• _WHAT THE TASK REQUIRES_
Will you extract the entries word for word? Images should not appear in the copy.

-------- GIVEN ENTRIES --------

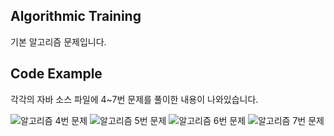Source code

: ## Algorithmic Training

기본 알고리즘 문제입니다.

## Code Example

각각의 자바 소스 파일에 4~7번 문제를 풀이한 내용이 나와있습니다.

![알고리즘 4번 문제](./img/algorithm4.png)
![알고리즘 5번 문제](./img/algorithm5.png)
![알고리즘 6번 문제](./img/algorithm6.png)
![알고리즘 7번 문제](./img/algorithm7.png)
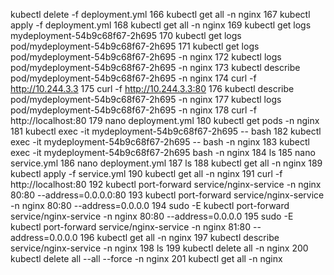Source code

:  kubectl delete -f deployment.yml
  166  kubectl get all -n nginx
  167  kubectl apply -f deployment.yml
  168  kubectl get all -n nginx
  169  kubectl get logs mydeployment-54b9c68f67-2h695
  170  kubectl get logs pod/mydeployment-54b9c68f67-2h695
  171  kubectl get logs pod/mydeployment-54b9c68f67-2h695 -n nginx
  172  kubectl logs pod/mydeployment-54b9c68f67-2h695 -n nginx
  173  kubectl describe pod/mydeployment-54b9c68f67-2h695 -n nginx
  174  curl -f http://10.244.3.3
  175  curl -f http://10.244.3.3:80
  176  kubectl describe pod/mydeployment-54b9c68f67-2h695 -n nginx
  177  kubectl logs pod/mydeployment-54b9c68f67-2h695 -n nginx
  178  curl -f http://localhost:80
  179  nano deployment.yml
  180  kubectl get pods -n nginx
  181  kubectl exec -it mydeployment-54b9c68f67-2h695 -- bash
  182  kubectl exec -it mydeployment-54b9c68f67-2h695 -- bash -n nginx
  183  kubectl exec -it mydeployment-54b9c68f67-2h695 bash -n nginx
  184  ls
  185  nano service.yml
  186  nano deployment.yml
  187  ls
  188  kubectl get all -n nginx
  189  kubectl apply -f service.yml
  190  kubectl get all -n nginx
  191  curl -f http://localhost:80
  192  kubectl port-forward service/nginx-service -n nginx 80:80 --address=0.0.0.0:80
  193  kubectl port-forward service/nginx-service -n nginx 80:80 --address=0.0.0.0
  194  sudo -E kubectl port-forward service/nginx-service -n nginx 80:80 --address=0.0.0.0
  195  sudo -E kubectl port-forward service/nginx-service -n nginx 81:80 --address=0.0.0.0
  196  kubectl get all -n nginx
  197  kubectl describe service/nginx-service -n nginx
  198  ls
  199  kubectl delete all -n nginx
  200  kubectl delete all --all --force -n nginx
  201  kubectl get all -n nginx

--------

• _ANSWER TO THIS TASK_
Source code

: ## Algorithmic Training

기본 알고리즘 문제입니다.

## Code Example

각각의 자바 소스 파일에 4~7번 문제를 풀이한 내용이 나와있습니다.

![알고리즘 4번 문제](./img/algorithm4.png)
![알고리즘 5번 문제](./img/algorithm5.png)
![알고리즘 6번 문제](./img/algorithm6.png)
![알고리즘 7번 문제](./img/algorithm7.png)
Source code

:  kubectl delete -f deployment.yml
  166  kubectl get all -n nginx
  167  kubectl apply -f deployment.yml
  168  kubectl get all -n nginx
  169  kubectl get logs mydeployment-54b9c68f67-2h695
  170  kubectl get logs pod/mydeployment-54b9c68f67-2h695
  171  kubectl get logs pod/mydeployment-54b9c68f67-2h695 -n nginx
  172  kubectl logs pod/mydeployment-54b9c68f67-2h695 -n nginx
  173  kubectl describe pod/mydeployment-54b9c68f67-2h695 -n nginx
  174  curl -f http://10.244.3.3
  175  curl -f http://10.244.3.3:80
  176  kubectl describe pod/mydeployment-54b9c68f67-2h695 -n nginx
  177  kubectl logs pod/mydeployment-54b9c68f67-2h695 -n nginx
  178  curl -f http://localhost:80
  179  nano deployment.yml
  180  kubectl get pods -n nginx
  181  kubectl exec -it mydeployment-54b9c68f67-2h695 -- bash
  182  kubectl exec -it mydeployment-54b9c68f67-2h695 -- bash -n nginx
  183  kubectl exec -it mydeployment-54b9c68f67-2h695 bash -n nginx
  184  ls
  185  nano service.yml
  186  nano deployment.yml
  187  ls
  188  kubectl get all -n nginx
  189  kubectl apply -f service.yml
  190  kubectl get all -n nginx
  191  curl -f http://localhost:80
  192  kubectl port-forward service/nginx-service -n nginx 80:80 --address=0.0.0.0:80
  193  kubectl port-forward service/nginx-service -n nginx 80:80 --address=0.0.0.0
  194  sudo -E kubectl port-forward service/nginx-service -n nginx 80:80 --address=0.0.0.0
  195  sudo -E kubectl port-forward service/nginx-service -n nginx 81:80 --address=0.0.0.0
  196  kubectl get all -n nginx
  197  kubectl describe service/nginx-service -n nginx
  198  ls
  199  kubectl delete all -n nginx
  200  kubectl delete all --all --force -n nginx
  201  kubectl get all -n nginx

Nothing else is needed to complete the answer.